In the lines below, look for "важно". Copy each line where it appears.

====== Data for the task ======

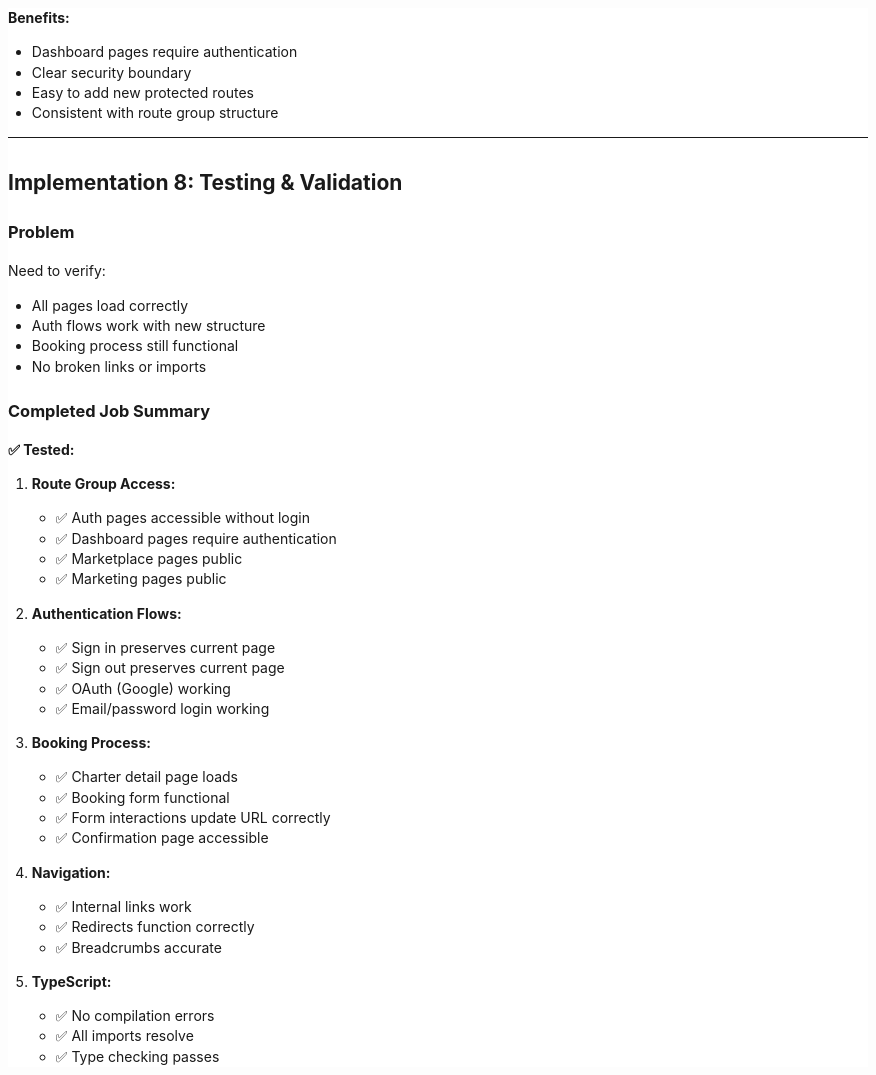 **Benefits:**

- Dashboard pages require authentication
- Clear security boundary
- Easy to add new protected routes
- Consistent with route group structure

---

## Implementation 8: Testing & Validation

### Problem

Need to verify:

- All pages load correctly
- Auth flows work with new structure
- Booking process still functional
- No broken links or imports

### Completed Job Summary

**✅ Tested:**

1. **Route Group Access:**

   - ✅ Auth pages accessible without login
   - ✅ Dashboard pages require authentication
   - ✅ Marketplace pages public
   - ✅ Marketing pages public

2. **Authentication Flows:**

   - ✅ Sign in preserves current page
   - ✅ Sign out preserves current page
   - ✅ OAuth (Google) working
   - ✅ Email/password login working

3. **Booking Process:**

   - ✅ Charter detail page loads
   - ✅ Booking form functional
   - ✅ Form interactions update URL correctly
   - ✅ Confirmation page accessible

4. **Navigation:**

   - ✅ Internal links work
   - ✅ Redirects function correctly
   - ✅ Breadcrumbs accurate

5. **TypeScript:**
   - ✅ No compilation errors
   - ✅ All imports resolve
   - ✅ Type checking passes
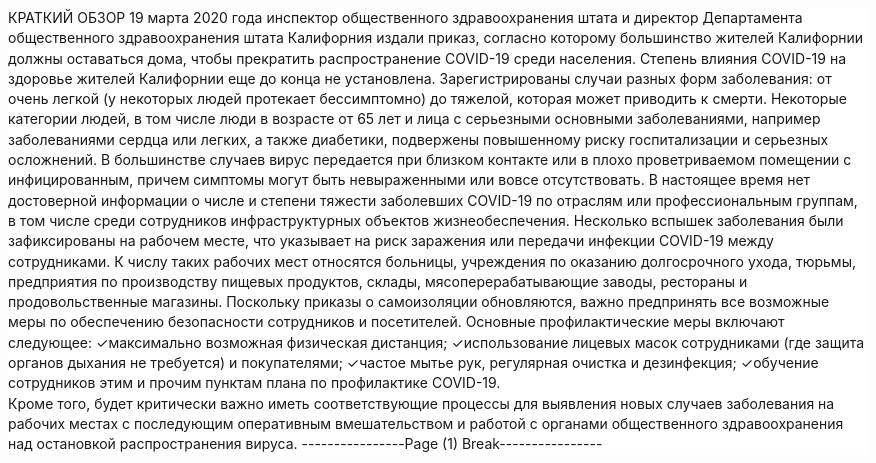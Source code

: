   
    
 
  
 
 
  
 
 
  
  
  
 
   
 
  
  
 
  
   
 
  
КРАТКИЙ ОБЗОР 
19 марта 2020 года инспектор общественного здравоохранения штата и директор 
Департамента общественного здравоохранения штата Калифорния издали 
приказ, согласно которому большинство жителей Калифорнии должны оставаться 
дома, чтобы прекратить распространение COVID-19 среди населения. 
Степень влияния COVID-19 на здоровье жителей Калифорнии еще до конца не 
установлена. Зарегистрированы случаи разных форм заболевания: от очень 
легкой (у некоторых людей протекает бессимптомно) до тяжелой, которая может 
приводить к смерти. Некоторые категории людей, в том числе люди в возрасте от 
65 лет и лица с серьезными основными заболеваниями, например заболеваниями 
сердца или легких, а также диабетики, подвержены повышенному риску 
госпитализации и серьезных осложнений. В большинстве случаев вирус 
передается при близком контакте или в плохо проветриваемом помещении с 
инфицированным, причем симптомы могут быть невыраженными или вовсе 
отсутствовать. 
В настоящее время нет достоверной информации о числе и степени тяжести 
заболевших COVID-19 по отраслям или профессиональным группам, в том числе 
среди сотрудников инфраструктурных объектов жизнеобеспечения. Несколько 
вспышек заболевания были зафиксированы на рабочем месте, что указывает на 
риск заражения или передачи инфекции COVID-19 между сотрудниками. К числу 
таких рабочих мест относятся больницы, учреждения по оказанию долгосрочного 
ухода, тюрьмы, предприятия по производству пищевых продуктов, склады, 
мясоперерабатывающие заводы, рестораны и продовольственные магазины. 
Поскольку приказы о самоизоляции обновляются, важно предпринять все 
возможные меры по обеспечению безопасности сотрудников и посетителей. 
Основные профилактические меры включают следующее: 
✓максимально возможная физическая дистанция; 
✓использование лицевых масок сотрудниками (где защита органов 
дыхания не требуется) и покупателями; 
✓частое мытье рук, регулярная очистка и дезинфекция; 
✓обучение сотрудников этим и прочим пунктам плана по профилактике 
COVID-19.  
Кроме того, будет критически важно иметь соответствующие процессы для 
выявления новых случаев заболевания на рабочих местах с последующим 
оперативным вмешательством и работой с органами общественного 
здравоохранения над остановкой распространения вируса. 
----------------Page (1) Break----------------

======

:: Solution ::
Поскольку приказы о самоизоляции обновляются, важно предпринять все 
Кроме того, будет критически важно иметь соответствующие процессы для 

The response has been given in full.